無愛想な刀だ、小竜は思った。堅物で気が合わなさそう、とも。とりあえず、習って隣で草をむしる。
「あのさ」
小竜が口を開くと、長谷部はなんだと短く言って、手を止めた。
「俺が、農家の家にいたって話はしたっけ」
「聞いている。それに、農家にいたにしては、畑仕事に邪魔なマントをつけてくる馬鹿者だということもわかるぞ」
「いや、これはおしゃれっていうか。風来坊っぽさの象徴だからさあ」
「踏んでこけても知らんぞ、俺は」
それを言うと、長谷部はまたくさむしりを再開した。コミュニケーションをする気があまりないらしかった。それでも、仕事には一生懸命で、小竜が草をむしるのに失敗をしてぶちぶちと葉のぶぶんだけをちぎってしまった時などは、代わりに根元から引き抜いて見せるなどした。
まじめなやつ。小竜は汗が流れるのもかまわず、草をむしり続ける長谷部の横顔を見て思った。
・・
収穫物を抱えて、長谷部と小竜は厨房へと向かう。夏がさかりだったので、夏野菜が多くとれた。トマトにキュウリ、ナスなどがかごいっぱいになって、日差しを反射しててかてかと光っている。新鮮そうだった。いきしな、長谷部はこういうことを言った。
「このトマトが、食べられる相手を決められると思うか?」
小竜はその質問の意図が分からなかった。そりゃあ、トマトは選べないさ、と小竜が返すと、長谷部は、即座に「刀もだ」とこぼした。
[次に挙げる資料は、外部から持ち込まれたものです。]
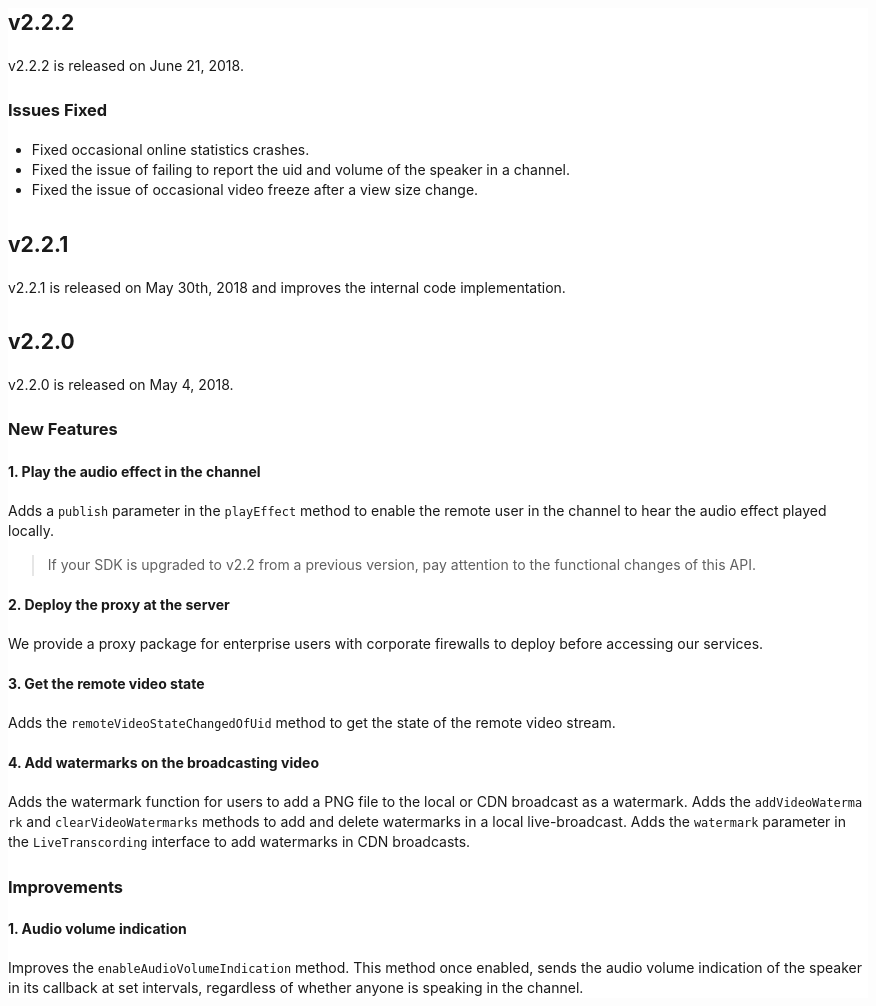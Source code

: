 ## v2.2.2

v2.2.2 is released on June 21, 2018.

### Issues Fixed

- Fixed occasional online statistics crashes.
- Fixed the issue of failing to report the uid and volume of the speaker in a channel.
- Fixed the issue of occasional video freeze after a view size change.

## v2.2.1

v2.2.1 is released on May 30th, 2018 and improves the internal code implementation.

## v2.2.0

v2.2.0 is released on May 4, 2018. 

### New Features

#### 1. Play the audio effect in the channel

Adds a <code>publish</code> parameter in the <code>playEffect</code> method to enable the remote user in the channel to hear the audio effect played locally. 

> If your SDK is upgraded to v2.2 from a previous version, pay attention to the functional changes of this API.

#### 2. Deploy the proxy at the server

We provide a proxy package for enterprise users with corporate firewalls to deploy before accessing our services. 

#### 3. Get the remote video state

Adds the <code>remoteVideoStateChangedOfUid</code> method to get the state of the remote video stream. 

#### 4. Add watermarks on the broadcasting video

Adds the watermark function for users to add a PNG file to the local or CDN broadcast as a watermark. Adds the <code>addVideoWatermark</code> and <code>clearVideoWatermarks</code> methods to add and delete watermarks in a local live-broadcast. Adds the <code>watermark</code> parameter in the <code>LiveTranscording</code> interface to add watermarks in CDN broadcasts. 

### Improvements

#### 1. Audio volume indication

Improves the <code>enableAudioVolumeIndication</code> method. This method once enabled, sends the audio volume indication of the speaker in its callback at set intervals, regardless of whether anyone is speaking in the channel.
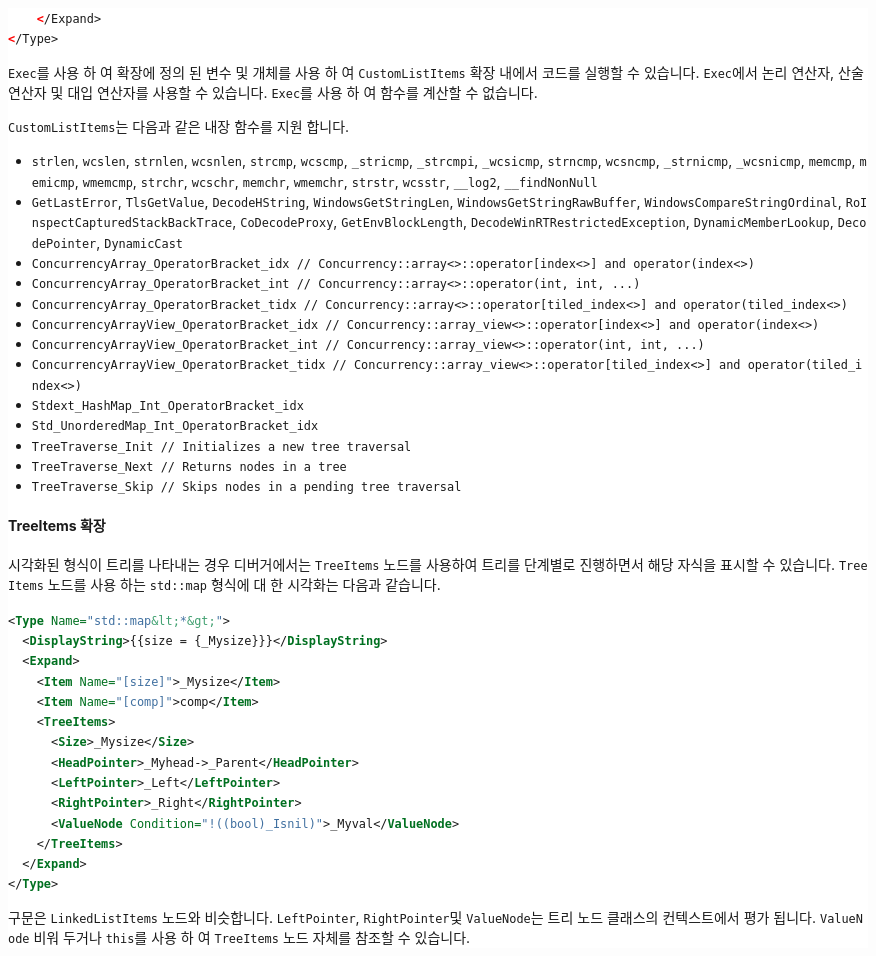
 ```xml
    </Expand>
</Type>
```

`Exec`를 사용 하 여 확장에 정의 된 변수 및 개체를 사용 하 여 `CustomListItems` 확장 내에서 코드를 실행할 수 있습니다. `Exec`에서 논리 연산자, 산술 연산자 및 대입 연산자를 사용할 수 있습니다. `Exec`를 사용 하 여 함수를 계산할 수 없습니다.

`CustomListItems`는 다음과 같은 내장 함수를 지원 합니다.

- `strlen`, `wcslen`, `strnlen`, `wcsnlen`, `strcmp`, `wcscmp`, `_stricmp`, `_strcmpi`, `_wcsicmp`, `strncmp`, `wcsncmp`, `_strnicmp`, `_wcsnicmp`, `memcmp`, `memicmp`, `wmemcmp`, `strchr`, `wcschr`, `memchr`, `wmemchr`, `strstr`, `wcsstr`, `__log2`, `__findNonNull`
- `GetLastError`, `TlsGetValue`, `DecodeHString`, `WindowsGetStringLen`, `WindowsGetStringRawBuffer`, `WindowsCompareStringOrdinal`, `RoInspectCapturedStackBackTrace`, `CoDecodeProxy`, `GetEnvBlockLength`, `DecodeWinRTRestrictedException`, `DynamicMemberLookup`, `DecodePointer`, `DynamicCast`
- `ConcurrencyArray_OperatorBracket_idx // Concurrency::array<>::operator[index<>] and operator(index<>)`
- `ConcurrencyArray_OperatorBracket_int // Concurrency::array<>::operator(int, int, ...)`
- `ConcurrencyArray_OperatorBracket_tidx // Concurrency::array<>::operator[tiled_index<>] and operator(tiled_index<>)`
- `ConcurrencyArrayView_OperatorBracket_idx // Concurrency::array_view<>::operator[index<>] and operator(index<>)`
- `ConcurrencyArrayView_OperatorBracket_int // Concurrency::array_view<>::operator(int, int, ...)`
- `ConcurrencyArrayView_OperatorBracket_tidx // Concurrency::array_view<>::operator[tiled_index<>] and operator(tiled_index<>)`
- `Stdext_HashMap_Int_OperatorBracket_idx`
- `Std_UnorderedMap_Int_OperatorBracket_idx`
- `TreeTraverse_Init // Initializes a new tree traversal`
- `TreeTraverse_Next // Returns nodes in a tree`
- `TreeTraverse_Skip // Skips nodes in a pending tree traversal`

#### <a name="BKMK_TreeItems_expansion"></a> TreeItems 확장
 시각화된 형식이 트리를 나타내는 경우 디버거에서는 `TreeItems` 노드를 사용하여 트리를 단계별로 진행하면서 해당 자식을 표시할 수 있습니다. `TreeItems` 노드를 사용 하는 `std::map` 형식에 대 한 시각화는 다음과 같습니다.

```xml
<Type Name="std::map&lt;*&gt;">
  <DisplayString>{{size = {_Mysize}}}</DisplayString>
  <Expand>
    <Item Name="[size]">_Mysize</Item>
    <Item Name="[comp]">comp</Item>
    <TreeItems>
      <Size>_Mysize</Size>
      <HeadPointer>_Myhead->_Parent</HeadPointer>
      <LeftPointer>_Left</LeftPointer>
      <RightPointer>_Right</RightPointer>
      <ValueNode Condition="!((bool)_Isnil)">_Myval</ValueNode>
    </TreeItems>
  </Expand>
</Type>
```

구문은 `LinkedListItems` 노드와 비슷합니다. `LeftPointer`, `RightPointer`및 `ValueNode`는 트리 노드 클래스의 컨텍스트에서 평가 됩니다. `ValueNode` 비워 두거나 `this`를 사용 하 여 `TreeItems` 노드 자체를 참조할 수 있습니다.

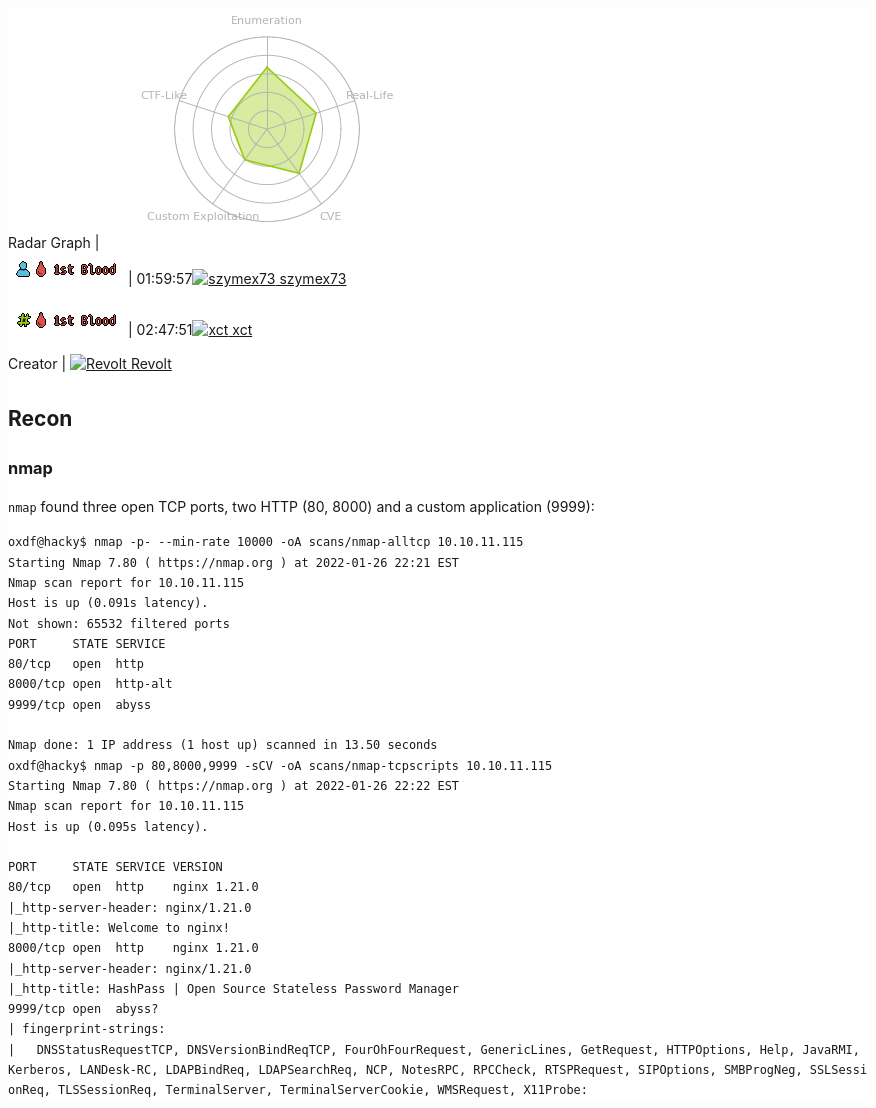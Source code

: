 Radar Graph | ![Radar chart for Hancliffe](../img/hancliffe-radar.png)  
![First Blood User](../img/first-blood-user.png) | 01:59:57[![szymex73](https://www.hackthebox.com/badge/image/139466) szymex73](https://app.hackthebox.com/users/139466)  
  
![First Blood Root](../img/first-blood-root.png) | 02:47:51[![xct](https://www.hackthebox.com/badge/image/13569) xct](https://app.hackthebox.com/users/13569)  
  
Creator | [![Revolt](https://www.hackthebox.com/badge/image/189435) Revolt](https://app.hackthebox.com/users/189435)  
  
  
## Recon

### nmap

`nmap` found three open TCP ports, two HTTP (80, 8000) and a custom
application (9999):

    
    
    oxdf@hacky$ nmap -p- --min-rate 10000 -oA scans/nmap-alltcp 10.10.11.115
    Starting Nmap 7.80 ( https://nmap.org ) at 2022-01-26 22:21 EST
    Nmap scan report for 10.10.11.115
    Host is up (0.091s latency).
    Not shown: 65532 filtered ports
    PORT     STATE SERVICE
    80/tcp   open  http
    8000/tcp open  http-alt
    9999/tcp open  abyss
    
    Nmap done: 1 IP address (1 host up) scanned in 13.50 seconds
    oxdf@hacky$ nmap -p 80,8000,9999 -sCV -oA scans/nmap-tcpscripts 10.10.11.115
    Starting Nmap 7.80 ( https://nmap.org ) at 2022-01-26 22:22 EST
    Nmap scan report for 10.10.11.115
    Host is up (0.095s latency).
    
    PORT     STATE SERVICE VERSION
    80/tcp   open  http    nginx 1.21.0
    |_http-server-header: nginx/1.21.0
    |_http-title: Welcome to nginx!
    8000/tcp open  http    nginx 1.21.0
    |_http-server-header: nginx/1.21.0
    |_http-title: HashPass | Open Source Stateless Password Manager
    9999/tcp open  abyss?
    | fingerprint-strings: 
    |   DNSStatusRequestTCP, DNSVersionBindReqTCP, FourOhFourRequest, GenericLines, GetRequest, HTTPOptions, Help, JavaRMI, Kerberos, LANDesk-RC, LDAPBindReq, LDAPSearchReq, NCP, NotesRPC, RPCCheck, RTSPRequest, SIPOptions, SMBProgNeg, SSLSessionReq, TLSSessionReq, TerminalServer, TerminalServerCookie, WMSRequest, X11Probe: 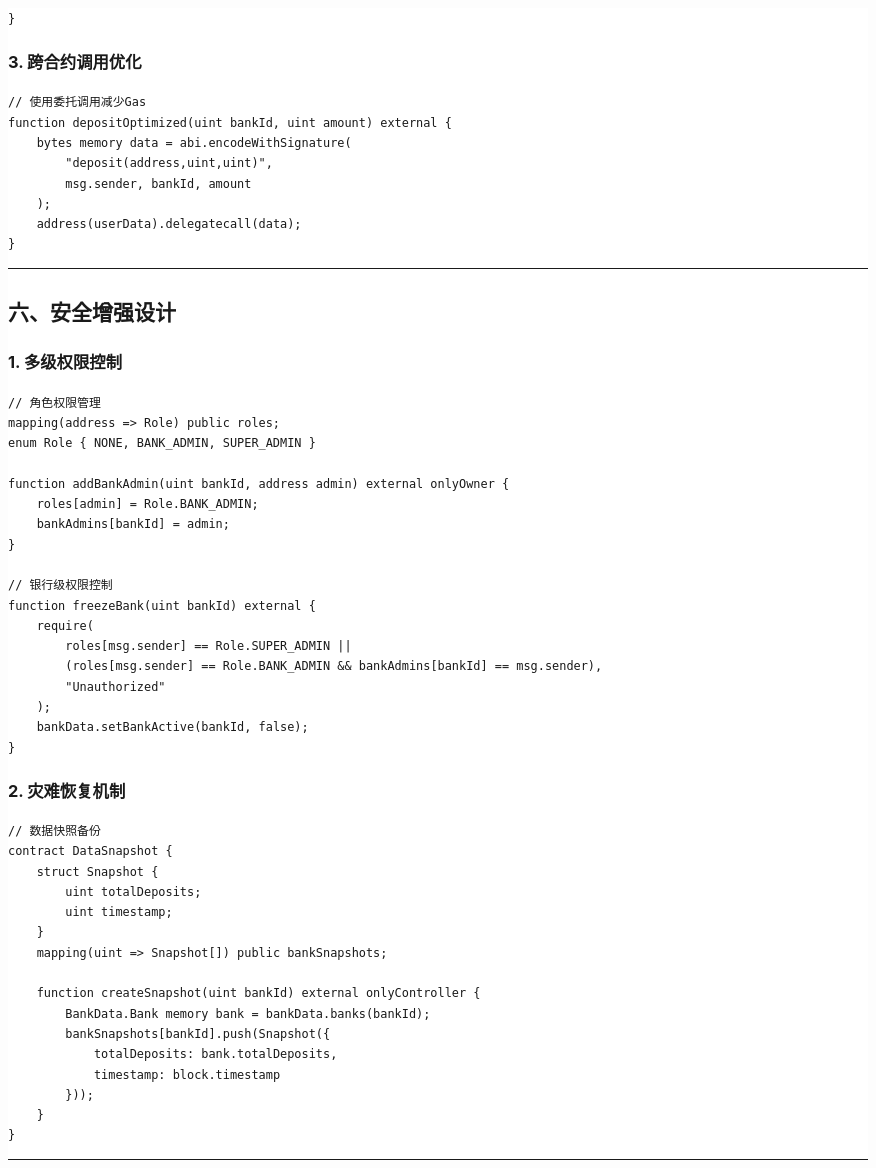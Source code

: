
 ```solidity
}
```

### 3. **跨合约调用优化**
```solidity
// 使用委托调用减少Gas
function depositOptimized(uint bankId, uint amount) external {
    bytes memory data = abi.encodeWithSignature(
        "deposit(address,uint,uint)", 
        msg.sender, bankId, amount
    );
    address(userData).delegatecall(data);
}
```

---

## 六、安全增强设计
### 1. **多级权限控制**
```solidity
// 角色权限管理
mapping(address => Role) public roles;
enum Role { NONE, BANK_ADMIN, SUPER_ADMIN }

function addBankAdmin(uint bankId, address admin) external onlyOwner {
    roles[admin] = Role.BANK_ADMIN;
    bankAdmins[bankId] = admin;
}

// 银行级权限控制
function freezeBank(uint bankId) external {
    require(
        roles[msg.sender] == Role.SUPER_ADMIN || 
        (roles[msg.sender] == Role.BANK_ADMIN && bankAdmins[bankId] == msg.sender),
        "Unauthorized"
    );
    bankData.setBankActive(bankId, false);
}
```

### 2. **灾难恢复机制**
```solidity
// 数据快照备份
contract DataSnapshot {
    struct Snapshot {
        uint totalDeposits;
        uint timestamp;
    }
    mapping(uint => Snapshot[]) public bankSnapshots;
    
    function createSnapshot(uint bankId) external onlyController {
        BankData.Bank memory bank = bankData.banks(bankId);
        bankSnapshots[bankId].push(Snapshot({
            totalDeposits: bank.totalDeposits,
            timestamp: block.timestamp
        }));
    }
}
```

---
「トマトは、誰にたべられるかも、調理されず捨てられるかも、自分の意思では決められない。刀も、誰の物になるかなんて、自分の意思ではきめられない。そうじゃないのか、小竜景光」
初めて、この刀は俺の目を見た、と小竜は感じた。藤色の両目が、なにかを求めて自分を見ている。それは迷子の子供みたいでもあった。
「いや、トマトと刀は違うぜ。長谷部。俺は、『俺の価値』の分かる主人のもとにいたい。いや、そういう主人のもとにしかいられない、というのが正しいかな。わからない主人は、俺を二束三文で売るだろ。そしたら、目利きのできる人間がやってきて、俺を見いだしてくれる。いろんなところを転々として、そうやって、渡り歩いてきたんだよね」
それで風来坊! なんて自称してるわけさ。刀は、価値がわかるものにしか扱えない。トマトとは、違う。小竜がそう言うと、長谷部は黙って、トマトと小竜を交互に見た。
「......俺は、それでも、トマトだ。選ばれるのをまってる、熟れたトマトだ」
しぼりだすような声が、長谷部の口から出た。今にも泣き出しそうな声だった。小竜は、なんていっていいやら、分からなくなって、したにある長谷部の背中ぱんぱんとたたいた。
「もし、そんなおいしいトマトがあったら、俺が食べるよ。俺は『選ぶ』刀だ。辛気くさい顔すんなって。これでも前の主の影響でね、目利きには自身がある。キミが熟れたトマトなら、俺がもぐさ」
キミのこと、よく知らないけどね。相手がしょぼくれてるのは、俺もいやだよ。小竜が言うと、長谷部は「そういうことじゃない! なんでお前なんかに食べられなきゃならないんだ」と憤慨して言った。
「もののたとえだって」
「たとえ話がつうじん奴だ。それとも、やはりアイツと一緒で、なんでもかんでも口説く癖でもあるのか? 長船派は」
打って変わって、挑発的な笑みに変わる。表情がころころとかわって、めまぐるしい。でもまあ、なんというか、だれでも元気な方がいいな、と小竜は思った。